54      Fourth and last, in the present case, compliance with that obligation is all the more important because the exercise of the powers of inspection conferred on the Commission by Article 20(4) of Regulation No 1/2003 vis-à-vis an undertaking constitutes a clear interference with the latter’s right to respect for its privacy, private premises and correspondence (see, to that effect, order of 30 March 2006 in Strintzis Lines Shipping v Commission, C‑110/04 P, EU:C:2006:211, paragraphs 32 and 33).

55      In this case, it may indeed appear at the very least unfortunate that the Commission should at the outset have opted for an inspection without first examining the information obtained by the authority in relation to similar conduct.

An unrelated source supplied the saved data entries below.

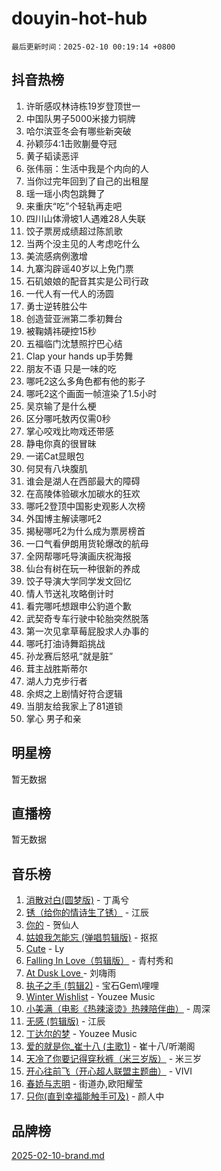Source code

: # douyin-hot-hub

`最后更新时间：2025-02-10 00:19:14 +0800`

## 抖音热榜

1. 许昕感叹林诗栋19岁登顶世一
1. 中国队男子5000米接力铜牌
1. 哈尔滨亚冬会有哪些新突破
1. 孙颖莎4:1击败蒯曼夺冠
1. 黄子韬读恶评
1. 张伟丽：生活中我是个内向的人
1. 当你过完年回到了自己的出租屋
1. 瑶一瑶小肉包跳舞了
1. 来重庆“吃”个轻轨再走吧
1. 四川山体滑坡1人遇难28人失联
1. 饺子票房成绩超过陈凯歌
1. 当两个没主见的人考虑吃什么
1. 美流感病例激增
1. 九寨沟辟谣40岁以上免门票
1. 石矶娘娘的配音其实是公司行政
1. 一代人有一代人的汤圆
1. 勇士逆转胜公牛
1. 创造营亚洲第二季初舞台
1. 被鞠婧祎硬控15秒
1. 五福临门沈慧照拧巴心结
1. Clap your hands up手势舞
1. 朋友不语 只是一味的吃
1. 哪吒2这么多角色都有他的影子
1. 哪吒2这个画面一帧渲染了1.5小时
1. 吴京输了是什么梗
1. 区分哪吒敖丙仅需0秒
1. 掌心咬戏比吻戏还带感
1. 静电你真的很冒昧
1. 一诺Cat显眼包
1. 何炅有八块腹肌
1. 谁会是湖人在西部最大的障碍
1. 在高陵体验碳水加碳水的狂欢
1. 哪吒2登顶中国影史观影人次榜
1. 外国博主解读哪吒2
1. 揭秘哪吒2为什么成为票房榜首
1. 一口气看伊朗用货轮爆改的航母
1. 全网帮哪吒导演画庆祝海报
1. 仙台有树在玩一种很新的养成
1. 饺子导演大学同学发文回忆
1. 情人节送礼攻略倒计时
1. 看完哪吒想跟申公豹道个歉
1. 武契奇专车行驶中轮胎突然脱落
1. 第一次见拿草莓屁股求人办事的
1. 哪吒打油诗舞蹈挑战
1. 孙龙赛后怒吼“就是脏”
1. 茸主战胜斯蒂尔
1. 湖人力克步行者
1. 余烬之上剧情好符合逻辑
1. 当朋友给我家上了81道锁
1. 掌心 男子和亲

## 明星榜

暂无数据

## 直播榜

暂无数据

## 音乐榜

1. [消散对白(圆梦版)](https://sf5-hl-cdn-tos.douyinstatic.com/obj/tos-cn-ve-2774/og4jB5I5IizzoZVAAAzWgBMAsMDWoArfwBOiFs) - 丁禹兮
1. [锈（给你的情诗生了锈）](https://sf5-hl-cdn-tos.douyinstatic.com/obj/tos-cn-ve-2774/o8a1PBtVqIYbPEGK6e5A4egedVMdm3fCIz6bbE) - 江辰
1. [你的](https://sf5-hl-cdn-tos.douyinstatic.com/obj/tos-cn-ve-2774/oYuIeKf42jB7sEV6B2upMdpYAgfrQWj0FeRegh) - 贺仙人
1. [姑娘我怎能忘 (弹唱剪辑版)](https://sf5-hl-cdn-tos.douyinstatic.com/obj/tos-cn-ve-2774/okamwrBGEMz6illuEofAsMV4yzF5tVWbBiA5AI) - 抠抠
1. [Cute](https://sf5-hl-cdn-tos.douyinstatic.com/obj/tos-cn-ve-2774/o4IbIzHWKAAB4wsS5qMBRiiAlEBGTpQRNfFvuo) - Ly
1. [Falling In Love（剪辑版）](https://sf5-hl-cdn-tos.douyinstatic.com/obj/tos-cn-ve-2774/o8ajpA8zzgBPahbBIO8AcKGBLJezFCRd1wfP9f) - 青村秀和
1. [ At Dusk  Love ](https://sf5-hl-cdn-tos.douyinstatic.com/obj/tos-cn-ve-2774/o8CrpCf5CaYgI4ZrtQgMQAFEfuGqNnRSDQAPBc) - 刘嗨雨
1. [执子之手 (剪辑2)](https://sf5-hl-cdn-tos.douyinstatic.com/obj/tos-cn-ve-2774/oUoZLQjCc31XzqsBnBQUNgeKtYPBcgbFDwtfcu) - 宝石Gem\哩哩
1. [Winter Wishlist](https://sf5-hl-cdn-tos.douyinstatic.com/obj/tos-cn-ve-2774/oIIgUOeamCFCVAzxN6MFRLIBlLGpUqQxeeHrLE) - Youzee Music
1. [小美满（电影《热辣滚烫》热辣陪伴曲）](https://sf5-hl-cdn-tos.douyinstatic.com/obj/tos-cn-ve-2774/o0GAn2lSgfZIDUgtevCGDQYnFg4CwnrBaxbTZL) - 周深
1. [无感 (剪辑版)](https://sf5-hl-cdn-tos.douyinstatic.com/obj/tos-cn-ve-2774/o0eIsUzJBDlQaQFC5OFlgbMEZC1TFYBftOBn6p) - 江辰
1. [丁达尔的梦](https://sf5-hl-cdn-tos.douyinstatic.com/obj/tos-cn-ve-2774/oMU3WirUZBVQkAC9ccG5P2IQirziZM2RTInUY) - Youzee Music
1. [爱的就是你_崔十八 (主歌1)](https://sf5-hl-cdn-tos.douyinstatic.com/obj/tos-cn-ve-2774/oI5BO5DhFZ6UTcNCnZaOCBLtZ7WIMQGfgnXf5E) - 崔十八/听潮阁
1. [天冷了你要记得穿秋裤（米三岁版）](https://sf5-hl-cdn-tos.douyinstatic.com/obj/tos-cn-ve-2774/oQlIwVIDWiZ6BQilAorS7MA0AgCkQDvcZAdm1) - 米三岁
1. [开心往前飞（开心超人联盟主题曲）](https://sf5-hl-cdn-tos.douyinstatic.com/obj/tos-cn-ve-2774/9d8fb7c82cf1421fb93a9fe925275e0a) - VIVI
1. [春娇与志明](https://sf5-hl-cdn-tos.douyinstatic.com/obj/tos-cn-ve-2774/e530d8fceb7044b39707d7f9ff54add1) - 街道办,欧阳耀莹
1. [只你(直到幸福能触手可及)](https://sf5-hl-cdn-tos.douyinstatic.com/obj/tos-cn-ve-2774/o0lBkRDzFTeaVSUz3ZZSCBVtZ5DIMQGfgmEAuE) - 颜人中

## 品牌榜

[2025-02-10-brand.md](2025-02-10-brand.md)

56      The fact remains that the inspection decisions are not thereby vitiated by illegality. In the circumstances of the present case and as the Commission rightly pointed out, examination of the file in the authority’s possession was not an alternative to an inspection, since the authority had not carried out any inspection at the applicant’s premises and its decision had therefore been taken only on the sole basis of the information voluntarily provided by the applicant.

57      Thus, in the present case, the necessity of an appropriate effective inquiry was capable of justifying recourse to an inspection, for that was the only measure enabling the Commission to collect information which, by its very nature, had perhaps not been voluntarily produced by the applicant in the course of the procedure before the authority.

58      In that regard, the Commission points out that one of the aims of the inspection was to look for documents concerning the applicant’s business strategy that might reveal the existence of an intention or plan to eliminate competition.

59      Contrary to what the applicant submits, such information is potentially relevant to the Commission’s examination of the suspected infringements.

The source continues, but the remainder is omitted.